Въ такіе ночные походы, рѣдко и они выпадаютъ, Марья Трофимовна чувствовала себя особенно легко, почти радостно. Здоровье у ней на рѣдкость. "Я -- двужильная какая-то",-- говоритъ она часто, какъ говорятъ про лошадей, способныхъ сдвинуть всякій возъ. Ни по свойствамъ души своей, ни по нуждѣ, не могла она отказываться, оттягивать визиты, напускать на себя самое нездоровье. Въ такихъ-то случаяхъ ея дѣло и вставало передъ ней во всей своей человѣчной простотѣ и пользѣ. Она знала, что разбудитъ ее вотъ такая кухарка у дворниковъ, гдѣ извощики ночуютъ и держатъ лошадей, или еще того хуже: изъ угловъ кто-нибудь прибѣжитъ, замаранная дѣвчонка зоветъ въ побирушкѣ, въ грязь, въ чадъ и нестерпимую духоту, гдѣ нѣтъ ни воды, ни чистой тряпки, а она, ничего, шутитъ, сама все найдетъ и знаетъ, что больше полтинника ей не могутъ заплатить. А то и даромъ.

И теперь, январь на исходѣ, а ея доходъ, за мѣсяцъ практики, не дошелъ и до бѣлой ассигнаціи. Какъ жить?.. А живетъ, никому почти не должна, и если бы...

Марья Трофимовна остановилась, точно на какой зарубкѣ, и не захотѣла думать въ этомъ же направленіи. Деньги, заработокъ, сведеніе концовъ съ концами, поднимались всегда, сами собой, откуда-то изъ глубины, и всегда въ однихъ и тѣхъ же цифрахъ, маленькихъ разсчетахъ, маленькихъ надеждахъ и соображеніяхъ.

Но они не разстраивали ее настолько, чтобы она забыла, хоть на минуту, куда идетъ, что ей нужно дѣлать, кто ждетъ отъ нея помощи.

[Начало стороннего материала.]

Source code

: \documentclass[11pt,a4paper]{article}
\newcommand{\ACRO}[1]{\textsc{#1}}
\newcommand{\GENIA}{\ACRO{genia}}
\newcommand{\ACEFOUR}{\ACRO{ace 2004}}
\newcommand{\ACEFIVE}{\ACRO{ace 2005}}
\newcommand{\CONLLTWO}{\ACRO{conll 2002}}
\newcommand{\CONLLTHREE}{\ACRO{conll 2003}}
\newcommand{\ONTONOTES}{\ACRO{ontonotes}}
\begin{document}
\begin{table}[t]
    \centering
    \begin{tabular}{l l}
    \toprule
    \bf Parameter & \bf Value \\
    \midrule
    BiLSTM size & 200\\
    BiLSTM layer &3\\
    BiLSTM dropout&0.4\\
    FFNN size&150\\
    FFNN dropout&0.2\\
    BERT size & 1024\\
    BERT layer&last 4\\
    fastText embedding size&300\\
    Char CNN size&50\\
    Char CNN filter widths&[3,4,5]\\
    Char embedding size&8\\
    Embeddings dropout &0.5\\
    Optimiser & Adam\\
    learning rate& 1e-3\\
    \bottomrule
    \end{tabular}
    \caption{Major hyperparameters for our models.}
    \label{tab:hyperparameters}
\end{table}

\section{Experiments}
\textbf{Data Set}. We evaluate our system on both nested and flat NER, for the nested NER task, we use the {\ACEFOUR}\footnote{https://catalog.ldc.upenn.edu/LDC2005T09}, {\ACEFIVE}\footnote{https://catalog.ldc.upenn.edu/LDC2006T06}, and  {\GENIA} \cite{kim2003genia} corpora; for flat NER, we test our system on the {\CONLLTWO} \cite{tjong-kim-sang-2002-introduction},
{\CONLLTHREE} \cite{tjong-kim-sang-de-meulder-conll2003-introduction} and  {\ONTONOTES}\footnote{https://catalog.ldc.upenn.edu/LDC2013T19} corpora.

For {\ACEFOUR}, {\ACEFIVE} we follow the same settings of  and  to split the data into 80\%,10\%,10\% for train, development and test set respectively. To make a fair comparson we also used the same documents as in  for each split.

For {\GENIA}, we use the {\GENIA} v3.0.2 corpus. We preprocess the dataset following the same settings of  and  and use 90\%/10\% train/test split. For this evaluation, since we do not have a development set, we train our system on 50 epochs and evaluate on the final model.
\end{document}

Своего званія она, дѣвица лѣтъ тридцати восьми, до сихъ поръ немного не то что стыдится, а стѣсняется, передъ знакомыми изъ образованныхъ дѣвушекъ и молодыхъ людей. Съ народомъ, съ паціентками, со всякими пожилыми простыми людьми, съ ними она всего больше водится, усвоила она себѣ спокойный тонъ, всегда немного съ шуточкой надъ своими обязанностями. Они всѣ считаютъ ее почему-то вдовой и обращаются какъ съ женщиной гораздо старше лѣтами. Такъ и ей удобнѣе. Никто ловчѣе и умѣлѣе ея не найдется въ самой бѣдной и грязной обсгановкѣ, въ какой хотите поздній часъ ночи, и врядъ ли другая такъ ладитъ съ простонародьемъ, такъ изучила нравы, привычки, суевѣрья, примѣты, пороки и замашки темнаго, и совсѣмъ бѣднаго, и полу-бѣднаго петербургскаго люда: мелкихъ чиновничьихъ семей, артельщиковъ, унтеровъ, дворниковъ, прислуги всякаго рода, впавшихъ въ нищету дворянскихъ семей, недавно повѣнчанныхъ паръ изъ учащейся молодежи, изъ огромнаго класса ищущихъ занятій.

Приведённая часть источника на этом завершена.